Submitted to: American Phytopathological Society Press
Publication Type: Book / Chapter
Publication Acceptance Date: 7/17/2020
Publication Date: 1/1/2021
Citation: Dugan, F.M., Harveson, R., Huang, H. 2021. Pink Seed. In: Harveson, R.M., Pasche, J.S., Porter, L.D., Chen, W., and Burrows, M., Editors. Compendium of Pea Diseases and Pests, Third Edition. St. Paul, Minnesota. American Phytopathological Society Press. p.12-13.

Interpretive Summary: The plant disease Pink Seed is caused by a bacterium that discolors the seed coat of various legumes, and is especially notable in peas, chickpeas, lentils and beans. It similarly discolors grains of wheat, and can cause rot in rhubarb, onions and other vegetables. Losses are generally minor, but there is the danger that the disease might be mistaken for pink-colored pesticide seed treatment, in which case an entire harvested lot of peas or other legumes might be declared unfit for consumption. Therefore, correct diagnosis is critical. Unlike pink-colored seed treatment, the pink coloration induced by the bacterium cannot be readily removed by scrubbing with water. Strains of the bacterium infecting legumes can also infect cereals and vegetables, and vice versa.

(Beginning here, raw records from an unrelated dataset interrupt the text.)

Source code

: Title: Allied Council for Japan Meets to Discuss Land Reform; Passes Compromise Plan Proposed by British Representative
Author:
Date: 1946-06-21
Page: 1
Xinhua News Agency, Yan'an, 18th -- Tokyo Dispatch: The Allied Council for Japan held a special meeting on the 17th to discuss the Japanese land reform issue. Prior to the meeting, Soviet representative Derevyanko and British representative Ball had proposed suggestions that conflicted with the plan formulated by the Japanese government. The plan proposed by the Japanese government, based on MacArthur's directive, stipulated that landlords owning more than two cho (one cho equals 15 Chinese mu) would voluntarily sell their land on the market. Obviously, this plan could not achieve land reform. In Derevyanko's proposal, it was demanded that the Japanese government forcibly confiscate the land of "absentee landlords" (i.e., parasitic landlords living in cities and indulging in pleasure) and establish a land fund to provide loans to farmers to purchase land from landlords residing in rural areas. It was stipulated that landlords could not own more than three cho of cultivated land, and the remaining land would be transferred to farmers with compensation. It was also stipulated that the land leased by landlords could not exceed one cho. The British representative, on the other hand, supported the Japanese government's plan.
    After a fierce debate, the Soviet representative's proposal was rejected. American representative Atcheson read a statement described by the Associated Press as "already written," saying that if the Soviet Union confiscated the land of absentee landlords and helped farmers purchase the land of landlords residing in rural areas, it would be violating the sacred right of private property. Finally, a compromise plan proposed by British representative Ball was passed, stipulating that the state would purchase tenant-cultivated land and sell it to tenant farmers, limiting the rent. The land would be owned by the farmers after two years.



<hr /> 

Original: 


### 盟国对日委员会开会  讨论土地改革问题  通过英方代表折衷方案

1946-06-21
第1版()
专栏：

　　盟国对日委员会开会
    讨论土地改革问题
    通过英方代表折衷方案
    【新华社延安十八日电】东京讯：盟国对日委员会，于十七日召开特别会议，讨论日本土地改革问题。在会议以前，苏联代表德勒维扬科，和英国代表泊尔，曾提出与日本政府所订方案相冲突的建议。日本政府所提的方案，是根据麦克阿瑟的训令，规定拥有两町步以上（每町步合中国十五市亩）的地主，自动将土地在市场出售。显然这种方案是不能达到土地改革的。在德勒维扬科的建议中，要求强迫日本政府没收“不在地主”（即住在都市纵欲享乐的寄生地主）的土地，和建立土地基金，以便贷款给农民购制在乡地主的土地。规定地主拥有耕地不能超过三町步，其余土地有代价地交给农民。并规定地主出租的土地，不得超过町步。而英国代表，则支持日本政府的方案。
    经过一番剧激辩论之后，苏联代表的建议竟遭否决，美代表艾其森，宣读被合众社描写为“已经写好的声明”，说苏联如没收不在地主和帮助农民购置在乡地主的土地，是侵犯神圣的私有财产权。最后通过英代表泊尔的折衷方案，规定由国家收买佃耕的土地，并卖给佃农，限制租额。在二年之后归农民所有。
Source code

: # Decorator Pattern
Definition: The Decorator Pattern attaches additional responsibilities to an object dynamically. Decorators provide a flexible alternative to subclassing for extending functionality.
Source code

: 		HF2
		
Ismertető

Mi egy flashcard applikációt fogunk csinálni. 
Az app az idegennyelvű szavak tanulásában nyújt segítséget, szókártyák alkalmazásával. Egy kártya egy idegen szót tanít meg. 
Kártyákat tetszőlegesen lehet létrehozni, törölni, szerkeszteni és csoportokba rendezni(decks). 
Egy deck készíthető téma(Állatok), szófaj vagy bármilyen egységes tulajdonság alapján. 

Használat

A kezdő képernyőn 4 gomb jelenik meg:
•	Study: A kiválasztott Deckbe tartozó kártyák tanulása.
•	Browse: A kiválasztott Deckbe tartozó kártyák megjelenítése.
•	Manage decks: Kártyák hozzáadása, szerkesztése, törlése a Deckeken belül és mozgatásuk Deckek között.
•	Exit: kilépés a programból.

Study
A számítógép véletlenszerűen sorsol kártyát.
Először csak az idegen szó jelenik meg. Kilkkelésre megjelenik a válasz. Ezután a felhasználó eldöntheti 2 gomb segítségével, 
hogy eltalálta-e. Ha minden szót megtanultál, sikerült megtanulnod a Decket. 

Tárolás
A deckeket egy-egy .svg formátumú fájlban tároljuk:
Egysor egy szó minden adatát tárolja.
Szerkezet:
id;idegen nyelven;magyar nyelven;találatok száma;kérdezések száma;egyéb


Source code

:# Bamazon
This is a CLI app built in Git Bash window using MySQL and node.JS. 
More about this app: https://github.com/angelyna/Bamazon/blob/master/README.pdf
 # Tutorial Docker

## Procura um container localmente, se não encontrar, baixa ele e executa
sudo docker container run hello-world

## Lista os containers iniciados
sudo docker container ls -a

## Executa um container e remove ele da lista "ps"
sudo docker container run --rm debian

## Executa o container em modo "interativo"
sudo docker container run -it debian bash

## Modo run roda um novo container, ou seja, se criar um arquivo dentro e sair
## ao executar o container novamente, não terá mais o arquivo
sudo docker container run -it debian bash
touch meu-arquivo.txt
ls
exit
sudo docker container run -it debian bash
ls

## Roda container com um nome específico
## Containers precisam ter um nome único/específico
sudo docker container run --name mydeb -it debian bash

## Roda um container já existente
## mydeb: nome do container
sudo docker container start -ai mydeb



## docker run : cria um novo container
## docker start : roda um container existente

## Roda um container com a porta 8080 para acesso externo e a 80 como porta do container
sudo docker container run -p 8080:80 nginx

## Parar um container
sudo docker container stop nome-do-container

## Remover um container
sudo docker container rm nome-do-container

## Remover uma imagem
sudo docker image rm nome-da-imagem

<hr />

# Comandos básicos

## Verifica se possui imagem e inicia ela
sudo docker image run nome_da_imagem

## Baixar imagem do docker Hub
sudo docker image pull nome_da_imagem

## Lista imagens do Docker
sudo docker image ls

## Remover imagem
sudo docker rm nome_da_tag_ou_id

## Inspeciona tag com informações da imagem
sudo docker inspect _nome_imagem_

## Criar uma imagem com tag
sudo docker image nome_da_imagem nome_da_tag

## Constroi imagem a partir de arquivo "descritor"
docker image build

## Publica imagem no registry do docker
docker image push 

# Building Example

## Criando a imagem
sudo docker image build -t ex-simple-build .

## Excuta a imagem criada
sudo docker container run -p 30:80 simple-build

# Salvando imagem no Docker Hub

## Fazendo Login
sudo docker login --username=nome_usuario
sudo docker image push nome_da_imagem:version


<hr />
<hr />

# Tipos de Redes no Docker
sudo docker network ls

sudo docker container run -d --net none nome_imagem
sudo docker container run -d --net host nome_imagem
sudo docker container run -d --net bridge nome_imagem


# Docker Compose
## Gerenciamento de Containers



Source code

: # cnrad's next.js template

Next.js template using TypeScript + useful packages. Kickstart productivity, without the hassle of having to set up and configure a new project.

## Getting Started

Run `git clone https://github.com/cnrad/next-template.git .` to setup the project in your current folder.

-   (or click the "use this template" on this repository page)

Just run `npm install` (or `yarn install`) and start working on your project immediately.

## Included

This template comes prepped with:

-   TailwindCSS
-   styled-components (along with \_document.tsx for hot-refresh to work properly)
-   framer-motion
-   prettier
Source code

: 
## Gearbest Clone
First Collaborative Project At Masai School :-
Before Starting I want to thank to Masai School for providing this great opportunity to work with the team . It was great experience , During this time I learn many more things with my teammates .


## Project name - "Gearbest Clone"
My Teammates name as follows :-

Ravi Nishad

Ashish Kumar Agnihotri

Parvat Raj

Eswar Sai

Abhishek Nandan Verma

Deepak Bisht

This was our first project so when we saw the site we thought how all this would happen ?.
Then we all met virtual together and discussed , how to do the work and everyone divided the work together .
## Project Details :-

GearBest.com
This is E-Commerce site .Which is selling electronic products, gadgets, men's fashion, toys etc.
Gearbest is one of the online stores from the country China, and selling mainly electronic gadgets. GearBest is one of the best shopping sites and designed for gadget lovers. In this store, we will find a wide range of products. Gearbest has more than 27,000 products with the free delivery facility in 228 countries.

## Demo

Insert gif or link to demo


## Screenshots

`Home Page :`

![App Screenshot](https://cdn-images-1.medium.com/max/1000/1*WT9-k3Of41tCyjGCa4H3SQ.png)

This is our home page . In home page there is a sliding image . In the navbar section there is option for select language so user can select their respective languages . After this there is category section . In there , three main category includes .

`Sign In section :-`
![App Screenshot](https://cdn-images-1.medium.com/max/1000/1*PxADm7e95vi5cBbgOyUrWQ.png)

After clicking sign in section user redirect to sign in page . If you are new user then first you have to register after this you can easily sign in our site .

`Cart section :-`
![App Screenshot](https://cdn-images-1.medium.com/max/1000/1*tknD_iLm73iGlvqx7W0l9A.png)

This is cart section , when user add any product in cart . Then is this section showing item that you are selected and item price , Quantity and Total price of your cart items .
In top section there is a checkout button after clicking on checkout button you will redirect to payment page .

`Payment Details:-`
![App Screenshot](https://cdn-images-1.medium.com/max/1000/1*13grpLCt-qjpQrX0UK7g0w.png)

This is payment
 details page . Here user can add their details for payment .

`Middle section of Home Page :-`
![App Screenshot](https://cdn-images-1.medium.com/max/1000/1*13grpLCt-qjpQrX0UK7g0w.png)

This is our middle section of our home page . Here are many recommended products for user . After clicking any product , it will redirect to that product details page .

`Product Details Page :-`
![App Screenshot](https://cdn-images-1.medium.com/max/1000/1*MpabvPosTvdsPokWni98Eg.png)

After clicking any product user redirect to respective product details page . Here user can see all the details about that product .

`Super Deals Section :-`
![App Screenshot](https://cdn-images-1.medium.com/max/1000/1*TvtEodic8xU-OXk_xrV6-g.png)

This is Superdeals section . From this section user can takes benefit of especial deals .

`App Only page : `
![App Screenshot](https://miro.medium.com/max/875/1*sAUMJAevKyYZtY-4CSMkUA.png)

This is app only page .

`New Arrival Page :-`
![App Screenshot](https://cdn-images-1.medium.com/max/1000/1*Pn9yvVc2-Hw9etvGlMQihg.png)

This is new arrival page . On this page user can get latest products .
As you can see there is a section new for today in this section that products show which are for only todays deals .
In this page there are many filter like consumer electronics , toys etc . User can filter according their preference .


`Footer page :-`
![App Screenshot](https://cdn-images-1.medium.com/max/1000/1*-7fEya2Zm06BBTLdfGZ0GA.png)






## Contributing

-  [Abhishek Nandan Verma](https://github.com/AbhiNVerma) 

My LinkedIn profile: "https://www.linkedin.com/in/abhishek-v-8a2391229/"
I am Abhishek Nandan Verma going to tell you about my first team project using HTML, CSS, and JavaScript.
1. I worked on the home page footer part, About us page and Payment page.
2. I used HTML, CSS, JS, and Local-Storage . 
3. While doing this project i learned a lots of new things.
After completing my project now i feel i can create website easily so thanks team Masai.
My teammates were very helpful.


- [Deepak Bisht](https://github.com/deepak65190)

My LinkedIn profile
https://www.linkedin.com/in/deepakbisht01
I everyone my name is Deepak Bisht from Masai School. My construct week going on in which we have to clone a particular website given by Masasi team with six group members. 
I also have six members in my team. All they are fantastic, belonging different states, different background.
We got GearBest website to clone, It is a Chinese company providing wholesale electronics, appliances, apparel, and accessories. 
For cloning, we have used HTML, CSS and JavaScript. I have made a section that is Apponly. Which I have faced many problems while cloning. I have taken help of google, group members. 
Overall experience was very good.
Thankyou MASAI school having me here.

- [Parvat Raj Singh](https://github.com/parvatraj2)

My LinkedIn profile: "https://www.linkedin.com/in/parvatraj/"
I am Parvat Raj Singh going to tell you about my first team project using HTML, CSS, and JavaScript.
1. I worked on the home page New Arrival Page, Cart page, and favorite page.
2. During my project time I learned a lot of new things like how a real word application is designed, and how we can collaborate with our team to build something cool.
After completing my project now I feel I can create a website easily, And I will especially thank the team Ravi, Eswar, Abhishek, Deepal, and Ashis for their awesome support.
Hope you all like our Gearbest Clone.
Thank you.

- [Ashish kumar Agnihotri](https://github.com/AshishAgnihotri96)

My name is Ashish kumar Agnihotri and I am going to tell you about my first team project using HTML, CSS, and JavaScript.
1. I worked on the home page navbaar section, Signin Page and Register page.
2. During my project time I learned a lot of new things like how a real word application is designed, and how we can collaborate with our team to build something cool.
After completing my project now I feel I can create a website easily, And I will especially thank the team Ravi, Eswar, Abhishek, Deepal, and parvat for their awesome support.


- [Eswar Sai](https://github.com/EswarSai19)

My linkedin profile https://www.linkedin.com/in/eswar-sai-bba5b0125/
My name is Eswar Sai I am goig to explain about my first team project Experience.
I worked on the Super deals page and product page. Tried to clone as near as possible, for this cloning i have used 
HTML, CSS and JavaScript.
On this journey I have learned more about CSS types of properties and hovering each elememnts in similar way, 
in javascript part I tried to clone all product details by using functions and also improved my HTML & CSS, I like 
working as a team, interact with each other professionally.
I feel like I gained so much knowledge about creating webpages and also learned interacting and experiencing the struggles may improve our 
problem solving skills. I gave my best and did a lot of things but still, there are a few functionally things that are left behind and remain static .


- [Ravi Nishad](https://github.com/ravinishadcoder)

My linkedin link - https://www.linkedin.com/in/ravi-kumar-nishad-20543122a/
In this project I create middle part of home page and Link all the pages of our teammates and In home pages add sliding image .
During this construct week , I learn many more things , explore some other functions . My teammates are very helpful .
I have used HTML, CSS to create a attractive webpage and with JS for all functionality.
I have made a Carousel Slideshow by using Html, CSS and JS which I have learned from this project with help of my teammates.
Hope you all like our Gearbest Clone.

Technical Abstract: Pink seed disease of field pea (Pisum sativum) was first reported in North America from Canada, and subsequently from the United States. Pink seed disease is also known from chickpea (Cicer arietinum), lentil (Lens culinaris), bean (Phaseolus vulgaris) and in grains of cereals, especially bread and durum wheat (Triticum aestivum, and T. durum = T. turgidum ssp. durum). The bacterium causing pink seed can also cause crown rot in rhubarb (Rheum rhaponticum) and sugar beet (Beta vulgaris), soft rot in garlic and onion (Allium spp.), necrosis of hyacinth (Hyacinthus orientalis), and rots of various other fruits and vegetables. On pea seed, the name of the disease is descriptive. Variability of pigmentation and its permanence readily distinguish diseased seed from seed coated with pink-colored pesticide, easily removed by scrubbing in water. On pea pods, discoloration is less intense. The bacterium can also induce a crown and shoot rot of pea. Erwinia rhapontici is a gram negative bacterium producing pinkish colonies on artificial media such as sucrose-peptone agar, but less reliably pinkish on potato dextrose agar. Erwina rhapontici has demonstrated potential for seed-transmission. Strains originating from pulses can infect other pulses as well as cereals, and strains from cereals can infect pulses. Grain inspection authorities have noted that symptoms of pink seed are similar to pink-colored pesticide seed treatments, so correct diagnosis can be critical to avoid mistakenly labeling seed lots as pesticide-contaminated.